Stored items
——

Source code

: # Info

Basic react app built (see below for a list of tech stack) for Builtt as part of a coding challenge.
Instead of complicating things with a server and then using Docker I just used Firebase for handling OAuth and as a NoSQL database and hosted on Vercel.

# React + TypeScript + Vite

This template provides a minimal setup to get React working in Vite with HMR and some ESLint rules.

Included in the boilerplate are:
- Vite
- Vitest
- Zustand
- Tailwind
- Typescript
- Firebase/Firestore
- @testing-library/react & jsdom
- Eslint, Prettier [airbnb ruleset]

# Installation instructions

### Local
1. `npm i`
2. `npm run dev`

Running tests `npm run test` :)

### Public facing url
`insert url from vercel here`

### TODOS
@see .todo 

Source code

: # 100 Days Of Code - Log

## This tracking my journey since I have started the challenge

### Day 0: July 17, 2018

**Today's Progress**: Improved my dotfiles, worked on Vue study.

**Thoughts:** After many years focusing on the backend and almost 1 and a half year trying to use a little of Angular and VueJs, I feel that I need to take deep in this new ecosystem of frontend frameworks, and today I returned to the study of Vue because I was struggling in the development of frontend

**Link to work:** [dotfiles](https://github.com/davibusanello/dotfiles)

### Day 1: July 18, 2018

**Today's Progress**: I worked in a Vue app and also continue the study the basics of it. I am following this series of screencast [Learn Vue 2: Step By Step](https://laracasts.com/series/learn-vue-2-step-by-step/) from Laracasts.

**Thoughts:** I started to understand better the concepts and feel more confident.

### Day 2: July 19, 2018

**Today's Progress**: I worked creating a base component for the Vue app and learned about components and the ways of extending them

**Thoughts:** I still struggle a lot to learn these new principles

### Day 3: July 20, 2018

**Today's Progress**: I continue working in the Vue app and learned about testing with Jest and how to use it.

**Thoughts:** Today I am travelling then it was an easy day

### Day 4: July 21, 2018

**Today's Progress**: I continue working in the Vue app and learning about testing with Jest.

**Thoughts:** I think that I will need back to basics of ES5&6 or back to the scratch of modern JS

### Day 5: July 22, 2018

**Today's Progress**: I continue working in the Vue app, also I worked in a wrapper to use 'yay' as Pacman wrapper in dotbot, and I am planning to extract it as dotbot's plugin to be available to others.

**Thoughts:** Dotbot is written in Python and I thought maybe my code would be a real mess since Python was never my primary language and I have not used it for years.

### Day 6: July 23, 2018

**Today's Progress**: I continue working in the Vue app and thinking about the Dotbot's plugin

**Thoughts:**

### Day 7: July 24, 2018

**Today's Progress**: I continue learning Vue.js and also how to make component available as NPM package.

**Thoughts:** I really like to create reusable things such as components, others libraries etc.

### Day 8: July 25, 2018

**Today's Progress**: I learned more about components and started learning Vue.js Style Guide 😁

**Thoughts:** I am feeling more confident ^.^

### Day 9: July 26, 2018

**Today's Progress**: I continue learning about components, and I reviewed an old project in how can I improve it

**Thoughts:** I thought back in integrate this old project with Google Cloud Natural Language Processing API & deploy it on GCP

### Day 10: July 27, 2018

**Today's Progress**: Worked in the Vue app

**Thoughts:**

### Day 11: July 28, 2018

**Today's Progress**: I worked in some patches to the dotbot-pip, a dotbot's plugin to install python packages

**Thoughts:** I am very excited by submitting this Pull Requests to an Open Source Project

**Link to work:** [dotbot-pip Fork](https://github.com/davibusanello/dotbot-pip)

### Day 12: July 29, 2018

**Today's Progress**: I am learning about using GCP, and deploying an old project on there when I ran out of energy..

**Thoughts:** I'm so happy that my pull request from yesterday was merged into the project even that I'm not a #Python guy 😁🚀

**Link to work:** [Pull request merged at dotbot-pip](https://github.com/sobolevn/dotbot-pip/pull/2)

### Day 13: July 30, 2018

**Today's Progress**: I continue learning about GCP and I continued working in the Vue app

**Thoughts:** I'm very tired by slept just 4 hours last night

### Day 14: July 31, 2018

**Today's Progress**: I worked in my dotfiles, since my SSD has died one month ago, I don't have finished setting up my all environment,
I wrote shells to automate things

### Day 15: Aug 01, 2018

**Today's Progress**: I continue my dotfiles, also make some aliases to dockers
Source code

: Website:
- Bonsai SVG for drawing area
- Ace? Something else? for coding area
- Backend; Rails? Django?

——

### Work required
Go through the data and copy each line exactly as it was written.

### Exercise response
Source code

: # Info

Basic react app built (see below for a list of tech stack) for Builtt as part of a coding challenge.
Instead of complicating things with a server and then using Docker I just used Firebase for handling OAuth and as a NoSQL database and hosted on Vercel.

# React + TypeScript + Vite

This template provides a minimal setup to get React working in Vite with HMR and some ESLint rules.

Included in the boilerplate are:
- Vite
- Vitest
- Zustand
- Tailwind
- Typescript
- Firebase/Firestore
- @testing-library/react & jsdom
- Eslint, Prettier [airbnb ruleset]

# Installation instructions

### Local
1. `npm i`
2. `npm run dev`

Running tests `npm run test` :)

### Public facing url
`insert url from vercel here`

### TODOS
@see .todo 

Source code

: # 100 Days Of Code - Log

## This tracking my journey since I have started the challenge

### Day 0: July 17, 2018

**Today's Progress**: Improved my dotfiles, worked on Vue study.

**Thoughts:** After many years focusing on the backend and almost 1 and a half year trying to use a little of Angular and VueJs, I feel that I need to take deep in this new ecosystem of frontend frameworks, and today I returned to the study of Vue because I was struggling in the development of frontend

**Link to work:** [dotfiles](https://github.com/davibusanello/dotfiles)

### Day 1: July 18, 2018

**Today's Progress**: I worked in a Vue app and also continue the study the basics of it. I am following this series of screencast [Learn Vue 2: Step By Step](https://laracasts.com/series/learn-vue-2-step-by-step/) from Laracasts.

**Thoughts:** I started to understand better the concepts and feel more confident.

### Day 2: July 19, 2018

**Today's Progress**: I worked creating a base component for the Vue app and learned about components and the ways of extending them

**Thoughts:** I still struggle a lot to learn these new principles

### Day 3: July 20, 2018

**Today's Progress**: I continue working in the Vue app and learned about testing with Jest and how to use it.

**Thoughts:** Today I am travelling then it was an easy day

### Day 4: July 21, 2018

**Today's Progress**: I continue working in the Vue app and learning about testing with Jest.

**Thoughts:** I think that I will need back to basics of ES5&6 or back to the scratch of modern JS

### Day 5: July 22, 2018

**Today's Progress**: I continue working in the Vue app, also I worked in a wrapper to use 'yay' as Pacman wrapper in dotbot, and I am planning to extract it as dotbot's plugin to be available to others.

**Thoughts:** Dotbot is written in Python and I thought maybe my code would be a real mess since Python was never my primary language and I have not used it for years.

### Day 6: July 23, 2018

**Today's Progress**: I continue working in the Vue app and thinking about the Dotbot's plugin

**Thoughts:**

### Day 7: July 24, 2018

**Today's Progress**: I continue learning Vue.js and also how to make component available as NPM package.

**Thoughts:** I really like to create reusable things such as components, others libraries etc.

### Day 8: July 25, 2018

**Today's Progress**: I learned more about components and started learning Vue.js Style Guide 😁

**Thoughts:** I am feeling more confident ^.^

### Day 9: July 26, 2018

**Today's Progress**: I continue learning about components, and I reviewed an old project in how can I improve it

**Thoughts:** I thought back in integrate this old project with Google Cloud Natural Language Processing API & deploy it on GCP

### Day 10: July 27, 2018

**Today's Progress**: Worked in the Vue app

**Thoughts:**

### Day 11: July 28, 2018

**Today's Progress**: I worked in some patches to the dotbot-pip, a dotbot's plugin to install python packages

**Thoughts:** I am very excited by submitting this Pull Requests to an Open Source Project

**Link to work:** [dotbot-pip Fork](https://github.com/davibusanello/dotbot-pip)

### Day 12: July 29, 2018

**Today's Progress**: I am learning about using GCP, and deploying an old project on there when I ran out of energy..

**Thoughts:** I'm so happy that my pull request from yesterday was merged into the project even that I'm not a #Python guy 😁🚀

**Link to work:** [Pull request merged at dotbot-pip](https://github.com/sobolevn/dotbot-pip/pull/2)

### Day 13: July 30, 2018

**Today's Progress**: I continue learning about GCP and I continued working in the Vue app

**Thoughts:** I'm very tired by slept just 4 hours last night

### Day 14: July 31, 2018

**Today's Progress**: I worked in my dotfiles, since my SSD has died one month ago, I don't have finished setting up my all environment,
I wrote shells to automate things

### Day 15: Aug 01, 2018

**Today's Progress**: I continue my dotfiles, also make some aliases to dockers
Source code

: Website:
- Bonsai SVG for drawing area
- Ace? Something else? for coding area
- Backend; Rails? Django?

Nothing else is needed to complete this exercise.